Abu Nasr Mansur telah memberikan kontribusi yang penting dalam dunia ilmu pengetahuan. Sebagian Karya Abu Nasr fokus pada bidang matematika, tapi beberapa tulisannya juga membahas masalah astronomi.
 

Dalam bidang matematika, dia memiliki begitu banyak karya yang sangat penting dalam trigonometri.  Abu Nasr berhasil mengembangkan karya-karya ahli matematika, astronomi, geografi dan astrologi  Romawi bernama  Claudius Ptolemaeus (90 SM – 168 SM).

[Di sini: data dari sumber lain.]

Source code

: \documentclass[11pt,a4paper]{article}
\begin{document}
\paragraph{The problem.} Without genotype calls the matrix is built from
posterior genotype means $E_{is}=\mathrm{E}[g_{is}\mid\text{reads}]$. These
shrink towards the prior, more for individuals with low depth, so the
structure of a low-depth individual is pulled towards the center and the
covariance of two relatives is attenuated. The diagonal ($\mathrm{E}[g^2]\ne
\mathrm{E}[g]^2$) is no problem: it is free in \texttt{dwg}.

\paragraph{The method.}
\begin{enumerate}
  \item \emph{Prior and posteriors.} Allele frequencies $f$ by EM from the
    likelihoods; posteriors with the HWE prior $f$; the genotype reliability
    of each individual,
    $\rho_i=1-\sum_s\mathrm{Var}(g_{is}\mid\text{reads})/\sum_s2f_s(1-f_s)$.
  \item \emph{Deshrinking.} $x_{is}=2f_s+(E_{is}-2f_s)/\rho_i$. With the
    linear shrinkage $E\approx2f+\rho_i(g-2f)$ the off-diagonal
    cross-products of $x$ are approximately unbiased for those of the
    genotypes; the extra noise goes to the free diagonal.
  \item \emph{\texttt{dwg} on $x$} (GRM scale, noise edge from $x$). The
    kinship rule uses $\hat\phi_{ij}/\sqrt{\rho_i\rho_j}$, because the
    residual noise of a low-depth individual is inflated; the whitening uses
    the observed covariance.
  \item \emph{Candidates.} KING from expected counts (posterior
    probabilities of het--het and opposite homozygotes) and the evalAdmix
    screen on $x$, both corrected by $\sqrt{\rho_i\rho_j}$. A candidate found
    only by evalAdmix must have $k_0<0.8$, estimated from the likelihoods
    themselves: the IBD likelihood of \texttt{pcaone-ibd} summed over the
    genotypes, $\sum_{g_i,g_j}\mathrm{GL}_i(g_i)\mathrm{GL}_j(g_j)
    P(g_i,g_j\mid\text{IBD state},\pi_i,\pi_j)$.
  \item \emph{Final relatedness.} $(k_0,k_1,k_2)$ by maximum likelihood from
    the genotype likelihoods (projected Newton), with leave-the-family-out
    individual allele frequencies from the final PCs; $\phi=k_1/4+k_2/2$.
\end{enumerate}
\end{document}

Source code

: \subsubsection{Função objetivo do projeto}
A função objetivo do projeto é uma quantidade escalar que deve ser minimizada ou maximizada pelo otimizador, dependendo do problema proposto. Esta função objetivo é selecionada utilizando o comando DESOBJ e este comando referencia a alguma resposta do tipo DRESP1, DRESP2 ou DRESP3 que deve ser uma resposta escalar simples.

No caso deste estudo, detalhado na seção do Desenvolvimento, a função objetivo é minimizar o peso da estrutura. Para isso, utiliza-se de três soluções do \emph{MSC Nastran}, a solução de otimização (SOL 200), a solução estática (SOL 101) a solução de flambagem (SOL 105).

Dia juga mempelajari karya ahli matematika dan astronom Yunani, Menelaus of Alexandria (70 SM – 140 SM). Abu Nasr mengkritisi dan mengembangkan teori-teori serta hukum-hukum yang telah dikembangkan ilmuwan Yunani itu.

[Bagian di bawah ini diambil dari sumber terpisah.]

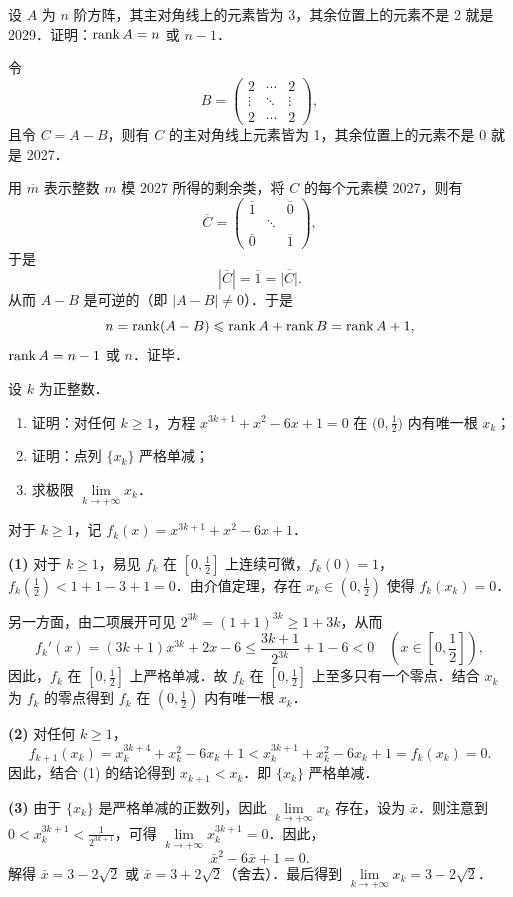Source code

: 设 $A$ 为 $n$ 阶方阵，其主对角线上的元素皆为 3，其余位置上的元素不是 2 就是 2029．证明：$\rank A=n$ 或 $n-1$．
\begin{solution}
令
\[
  B=\begin{pmatrix}2&\cdots&2\\ \vdots&\ddots&\vdots\\ 2&\cdots&2\end{pmatrix},
\]
且令 $C=A-B$，则有 $C$ 的主对角线上元素皆为 1，其余位置上的元素不是 0 就是 2027．

用 $\overline{m}$ 表示整数 $m$ 模 2027 所得的剩余类，将 $C$ 的每个元素模 2027，则有
\[
  \overline{C}=\begin{pmatrix}\overline{1}& & \overline{0}\\ & \ddots & \\ \overline{0} & & \overline{1}\end{pmatrix},
\]
于是
\[
  |\overline{C}|=\overline{1}=\overline{|C|}.
\]
从而 $A-B$ 是可逆的（即 $|A-B|\neq 0$）．于是
\[
  n=\rank(A-B)\leqslant \rank A+\rank B=\rank A+1,
\]
$\rank A=n-1$ 或 $n$．证毕．
\end{solution}

设 $k$ 为正整数．
\begin{enumerate}[label=(\arabic*)]
  \item 证明：对任何 $k\geqslant 1$，方程 $x^{3k+1}+x^2-6x+1=0$ 在 $\bigl(0,\frac{1}{2}\bigr)$ 内有唯一根 $x_k$；
  \item 证明：点列 $\{x_k\}$ 严格单减；
  \item 求极限 $\lim\limits_{k\to+\infty}x_k$．
\end{enumerate}
\begin{solution}
对于 $k\geqslant 1$，记 $f_k(x)=x^{3k+1}+x^2-6x+1$．

\textbf{(1)} 对于 $k\geqslant 1$，易见 $f_k$ 在 $\left[0,\frac{1}{2}\right]$ 上连续可微，$f_k(0)=1$，$f_k\left(\frac{1}{2}\right)<1+1-3+1=0$．由介值定理，存在 $x_k\in\left(0,\frac{1}{2}\right)$ 使得 $f_k(x_k)=0$．

另一方面，由二项展开可见 $2^{3k}=(1+1)^{3k}\geqslant 1+3k$，从而
\[
  f_k'(x)=(3k+1)x^{3k}+2x-6\leqslant\frac{3k+1}{2^{3k}}+1-6<0
  \quad \left(x\in\left[0,\frac{1}{2}\right]\right),
\]
因此，$f_k$ 在 $\left[0,\frac{1}{2}\right]$ 上严格单减．故 $f_k$ 在 $\left[0,\frac{1}{2}\right]$ 上至多只有一个零点．结合 $x_k$ 为 $f_k$ 的零点得到 $f_k$ 在 $\left(0,\frac{1}{2}\right)$ 内有唯一根 $x_k$．

\textbf{(2)} 对任何 $k\geqslant 1$，
\[
  f_{k+1}(x_k)=x_k^{3k+4}+x_k^2-6x_k+1<x_k^{3k+1}+x_k^2-6x_k+1=f_k(x_k)=0.
\]
因此，结合 (1) 的结论得到 $x_{k+1}<x_k$．即 $\{x_k\}$ 严格单减．

\textbf{(3)} 由于 $\{x_k\}$ 是严格单减的正数列，因此 $\lim\limits_{k\to+\infty}x_k$ 存在，设为 $\bar{x}$．则注意到 $0<x_k^{3k+1}<\frac{1}{2^{3k+1}}$，可得 $\lim\limits_{k\to+\infty}x_k^{3k+1}=0$．因此，
\[
  \bar{x}^2-6\bar{x}+1=0.
\]
解得 $\bar{x}=3-2\sqrt{2}$ 或 $\bar{x}=3+2\sqrt{2}$（舍去）．最后得到 $\lim\limits_{k\to+\infty}x_k=3-2\sqrt{2}$．
\end{solution}

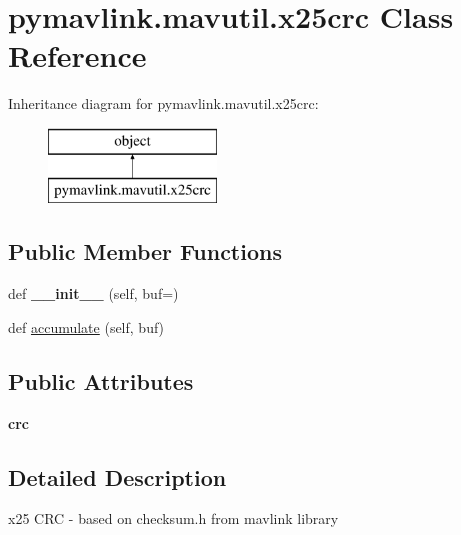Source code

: \hypertarget{classpymavlink_1_1mavutil_1_1x25crc}{}\section{pymavlink.\+mavutil.\+x25crc Class Reference}
\label{classpymavlink_1_1mavutil_1_1x25crc}
Inheritance diagram for pymavlink.\+mavutil.\+x25crc\+:\begin{figure}[H]
\begin{center}
\leavevmode
\includegraphics[height=2.000000cm]{classpymavlink_1_1mavutil_1_1x25crc}
\end{center}
\end{figure}
\subsection*{Public Member Functions}
\begin{DoxyCompactItemize}
\item 
\mbox{\label{classpymavlink_1_1mavutil_1_1x25crc_a2ea5688ad6f11d1458495c83b5fb8369}} 
def {\bfseries \+\_\+\+\_\+init\+\_\+\+\_\+} (self, buf=\textquotesingle{}\textquotesingle{})
\item 
def \hyperlink{classpymavlink_1_1mavutil_1_1x25crc_a0b923d79c74f524672adb0dc2ab0c337}{accumulate} (self, buf)
\end{DoxyCompactItemize}
\subsection*{Public Attributes}
\begin{DoxyCompactItemize}
\item 
\mbox{\label{classpymavlink_1_1mavutil_1_1x25crc_a89ee93fb5da26919551f8765f70f476c}} 
{\bfseries crc}
\end{DoxyCompactItemize}


\subsection{Detailed Description}
\begin{DoxyVerb}x25 CRC - based on checksum.h from mavlink library\end{DoxyVerb}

Kolaborasi Abu Nasr dengan al-Biruni begitu terkenal. Abu Nasr berhasil menyelesaikan sekitar 25 karya besar bersama  al-Biruni. " Sekitar 17 karyanya hingga kini masih bertahan.   Ini menunjukkan bahwa Abu Nasr Mansur adalah seorang astronom dan ahli matematika yang luar biasa,"  papar  ahli sejarah Matematika John Joseph O'Connor dan Edmund Frederick Robertson
 

Dalam bidang Matematika, Abu Nasr memiliki tujuh karya, sedangkan sisanya  dalam bidang astronomi. Semua karya yang masih bertahan telah dipublikaskan, telah dialihbahasakan kedalam bahasa Eropa, dan ini memberikan beberapa indikasi betapa sangat pentingnya karya sang ilmuwan Muslim itu.

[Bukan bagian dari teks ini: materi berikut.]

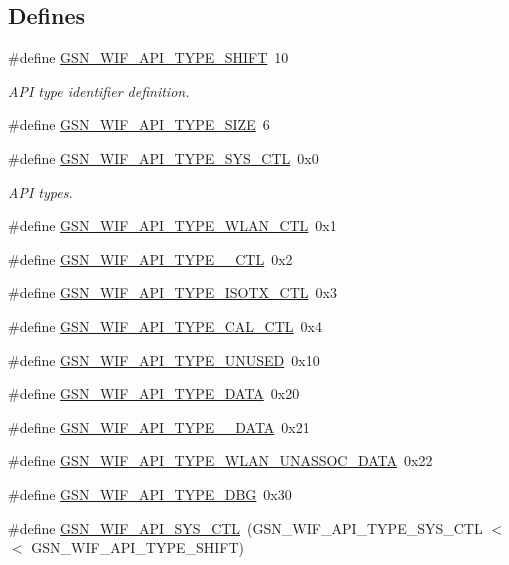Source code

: \subsection*{Defines}
\begin{DoxyCompactItemize}
\item 
\#define \hyperlink{a00636_ga3c3fb4bb2d829ffe7098bdd4ee283a42}{GSN\_\-WIF\_\-API\_\-TYPE\_\-SHIFT}~10
\begin{DoxyCompactList}\small\item\em API type identifier definition. \end{DoxyCompactList}\item 
\#define \hyperlink{a00606_ad352ae019596522d3c81180b30376724}{GSN\_\-WIF\_\-API\_\-TYPE\_\-SIZE}~6
\item 
\#define \hyperlink{a00636_ga1bd275f0a8f47dba99b6e22adcb67ca4}{GSN\_\-WIF\_\-API\_\-TYPE\_\-SYS\_\-CTL}~0x0
\begin{DoxyCompactList}\small\item\em API types. \end{DoxyCompactList}\item 
\#define \hyperlink{a00606_a98e877f872668c98c0704efa914d7d17}{GSN\_\-WIF\_\-API\_\-TYPE\_\-WLAN\_\-CTL}~0x1
\item 
\#define \hyperlink{a00606_a2df8a6bf01c3126db06c5aeddf23e5be}{GSN\_\-WIF\_\-API\_\-TYPE\_\_\-CTL}~0x2
\item 
\#define \hyperlink{a00606_ac0be4ec4d6df42203ffe9726642c57c3}{GSN\_\-WIF\_\-API\_\-TYPE\_\-ISOTX\_\-CTL}~0x3
\item 
\#define \hyperlink{a00606_ac93423f7f5f2de5551ddd87f5bbe304f}{GSN\_\-WIF\_\-API\_\-TYPE\_\-CAL\_\-CTL}~0x4
\item 
\#define \hyperlink{a00606_a7feac063dca4c720cff1a1d4c90386c5}{GSN\_\-WIF\_\-API\_\-TYPE\_\-UNUSED}~0x10
\item 
\#define \hyperlink{a00606_a727f31d47220e310a75e7c1689ec6c43}{GSN\_\-WIF\_\-API\_\-TYPE\_\-DATA}~0x20
\item 
\#define \hyperlink{a00606_a6a88e175f21c3151d20d1e6d8d521243}{GSN\_\-WIF\_\-API\_\-TYPE\_\_\-DATA}~0x21
\item 
\#define \hyperlink{a00606_a128a138e12d8546c58af101ae73dafc9}{GSN\_\-WIF\_\-API\_\-TYPE\_\-WLAN\_\-UNASSOC\_\-DATA}~0x22
\item 
\#define \hyperlink{a00606_ac32fa2de29fe87b7f1a6087a3243b8d4}{GSN\_\-WIF\_\-API\_\-TYPE\_\-DBG}~0x30
\item 
\#define \hyperlink{a00606_a681c57c3ba88deec4991fdd5717fa2cc}{GSN\_\-WIF\_\-API\_\-SYS\_\-CTL}~(GSN\_\-WIF\_\-API\_\-TYPE\_\-SYS\_\-CTL $<$$<$ GSN\_\-WIF\_\-API\_\-TYPE\_\-SHIFT)
$$
\end{DoxyCompactItemize}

Secara khusus Abu Nasr mempersembahkan sebanyak 20 karya kepada muridnya al-Biruni. Salah satu adikarya sang saintis Muslim ini adalah komentarnya dalam The Spherics of Menelaus.
 

Perannya sungguh besar dalam pengembangan trigonometri dari perhitungan Ptolemy dengan penghubung dua titik fungsi trigonometri yang hingga kini masih tetap digunakan. Selain itu, dia juga berjasa dalam mengembangkan dan mengumpulkan tabel yang  mampu memberi solusi angka yang mudah untuk masalah khas spherical astronomy (bentuk astronomi).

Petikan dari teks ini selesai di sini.